L’argomento determinante nel ragionamento del giudice è dunque costituito dalla necessità di garantire quella specifica declinazione dell’economia procedurale data dalla “efficacia della prova”. Il rilievo che, nella giurisprudenza europea, tale profilo sia emerso principalmente nella diversa sede dell’interpretazione del foro dell’illecito (come nella sentenza Mines de Potasse d’Alsace o nella sentenza Marinari) nulla toglie alla valenza generale di questa indicazione, derivante dal carattere integrato delle norme giurisdizionali uniformi.

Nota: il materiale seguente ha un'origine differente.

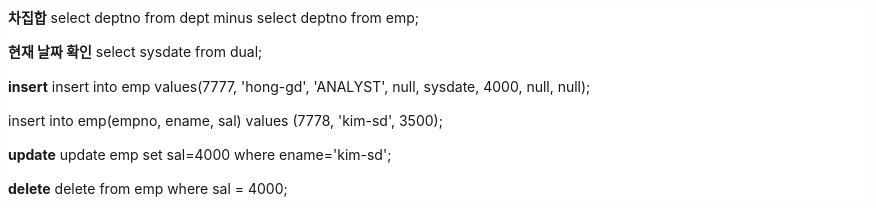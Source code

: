

**차집합**
select deptno from dept
minus
select deptno from emp;



**현재 날짜 확인**
select sysdate from dual;



**insert**
insert into emp values(7777, 'hong-gd', 'ANALYST', null, sysdate, 4000, null, null);


insert into emp(empno, ename, sal) values (7778, 'kim-sd', 3500);



**update**
update emp 
set sal=4000
where ename='kim-sd';



**delete**
delete from emp 
where sal = 4000;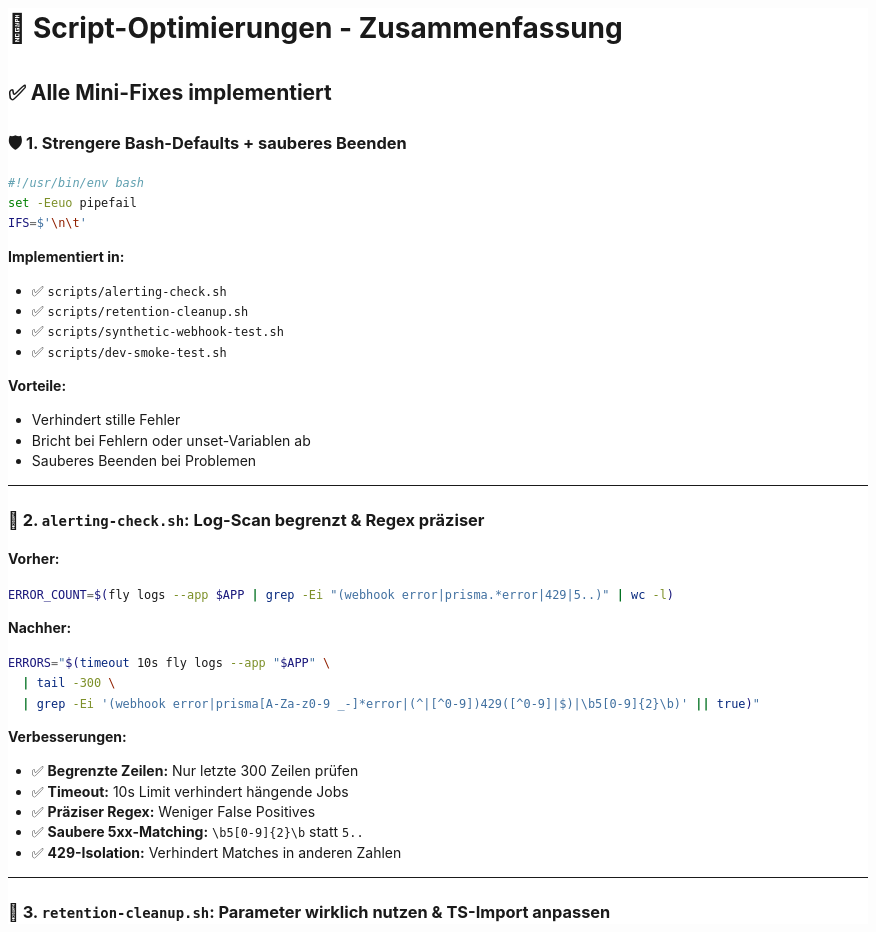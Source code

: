 # 🔧 Script-Optimierungen - Zusammenfassung

## ✅ **Alle Mini-Fixes implementiert**

### 🛡️ **1. Strengere Bash-Defaults + sauberes Beenden**
```bash
#!/usr/bin/env bash
set -Eeuo pipefail
IFS=$'\n\t'
```

**Implementiert in:**
- ✅ `scripts/alerting-check.sh`
- ✅ `scripts/retention-cleanup.sh`
- ✅ `scripts/synthetic-webhook-test.sh`
- ✅ `scripts/dev-smoke-test.sh`

**Vorteile:**
- Verhindert stille Fehler
- Bricht bei Fehlern oder unset-Variablen ab
- Sauberes Beenden bei Problemen

---

### 🎯 **2. `alerting-check.sh`: Log-Scan begrenzt & Regex präziser**

**Vorher:**
```bash
ERROR_COUNT=$(fly logs --app $APP | grep -Ei "(webhook error|prisma.*error|429|5..)" | wc -l)
```

**Nachher:**
```bash
ERRORS="$(timeout 10s fly logs --app "$APP" \
  | tail -300 \
  | grep -Ei '(webhook error|prisma[A-Za-z0-9 _-]*error|(^|[^0-9])429([^0-9]|$)|\b5[0-9]{2}\b)' || true)"
```

**Verbesserungen:**
- ✅ **Begrenzte Zeilen:** Nur letzte 300 Zeilen prüfen
- ✅ **Timeout:** 10s Limit verhindert hängende Jobs
- ✅ **Präziser Regex:** Weniger False Positives
- ✅ **Saubere 5xx-Matching:** `\b5[0-9]{2}\b` statt `5..`
- ✅ **429-Isolation:** Verhindert Matches in anderen Zahlen

---

### 🔧 **3. `retention-cleanup.sh`: Parameter wirklich nutzen & TS-Import anpassen**
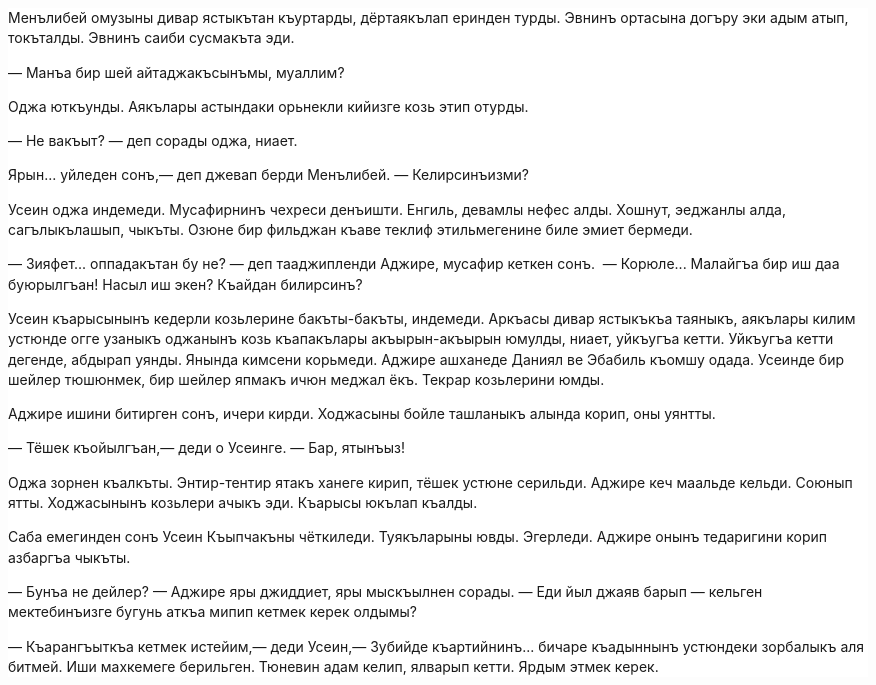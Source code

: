 Менълибей омузыны дивар ястыкътан къуртарды, дёртаякълап еринден турды.
Эвнинъ ортасына догъру эки адым атып, токъталды.
Эвнинъ саиби сусмакъта эди.

— Манъа бир шей айтаджакъсынъмы, муаллим?

Оджа юткъунды.
Аякълары астындаки орьнекли кийизге козь этип отурды.

— Не вакъыт? — деп сорады оджа, ниает.

Ярын... уйледен сонъ,— деп джевап берди Менълибей.
— Келирсинъизми?

Усеин оджа индемеди.
Мусафирнинъ чехреси денъишти.
Енгиль, девамлы нефес алды.
Хошнут, эеджанлы алда, сагълыкълашып, чыкъты.
Озюне бир фильджан къаве теклиф этильмегенине биле эмиет бермеди.

— Зияфет... оппадакътан бу не? — деп тааджипленди Аджире, мусафир кеткен сонъ.
 — Корюле...
Малайгъа бир иш даа буюрылгъан!
Насыл иш экен?
Къайдан билирсинъ?

Усеин къарысынынъ кедерли козьлерине бакъты-бакъты, индемеди.
Аркъасы дивар ястыкъкъа таяныкъ, аякълары килим устюнде огге узаныкъ оджанынъ козь къапакълары акъырын-акъырын юмулды, ниает, уйкъугъа кетти.
Уйкъугъа кетти дегенде, абдырап уянды.
Янында кимсени корьмеди.
Аджире ашханеде Даниял ве Эбабиль къомшу одада.
Усеинде бир шейлер тюшюнмек, бир шейлер япмакъ ичюн меджал ёкъ.
Текрар козьлерини юмды.

Аджире ишини битирген сонъ, ичери кирди.
Ходжасыны бойле ташланыкъ алында корип, оны уянтты.

— Тёшек къойылгъан,— деди о Усеинге.
— Бар, ятынъыз!

Оджа зорнен къалкъты.
Энтир-тентир ятакъ ханеге кирип, тёшек устюне серильди.
Аджире кеч маальде кельди.
Союнып ятты.
Ходжасынынъ козьлери ачыкъ эди.
Къарысы юкълап къалды.

Саба емегинден сонъ Усеин Къыпчакъны чёткиледи.
Туякъларыны ювды.
Эгерледи.
Аджире онынъ тедаригини корип азбаргъа чыкъты.

— Бунъа не дейлер? — Аджире яры джиддиет, яры мыскъылнен сорады.
— Еди йыл джаяв барып — кельген мектебинъизге бугунь аткъа мипип кетмек керек олдымы?

— Къарангъыткъа кетмек истейим,— деди Усеин,— Зубийде къартийнинъ... бичаре къадыннынъ устюндеки зорбалыкъ аля битмей.
Иши махкемеге берильген.
Тюневин адам келип, ялварып кетти.
Ярдым этмек керек.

La soluzione adottata per concretizzare il criterio dettato dall’art. 22 n. 5 avrebbe inoltre, secondo l’ordinanza, il merito aggiunto di soddisfare le esigenze di prevedibilità del foro, altro obiettivo dichiarato del regime di Bruxelles e Lugano. La sede del terzo è un dato della realtà oggettiva, per di più dipendente dalla scelta di un soggetto posto in posizione di tendenziale equidistanza rispetto ad entrambe le parti del procedimento esecutivo. Il riferimento a tale circostanza sembra dunque realizzare un duplice vantaggio: in primo luogo, garantisce la disponibilità di un foro prevedibile e certo, ancorato ad un elemento fattuale sottratto a eventuali condizionamenti del debitore pignorato; in secondo luogo, l’individuazione di un tale foro sarebbe resa immediata ed obiettiva, basandosi su una circostanza neutra, indifferente rispetto alla natura del rapporto intercorrente tra debitore pignorato e terzo, spesso ignota al creditore procedente.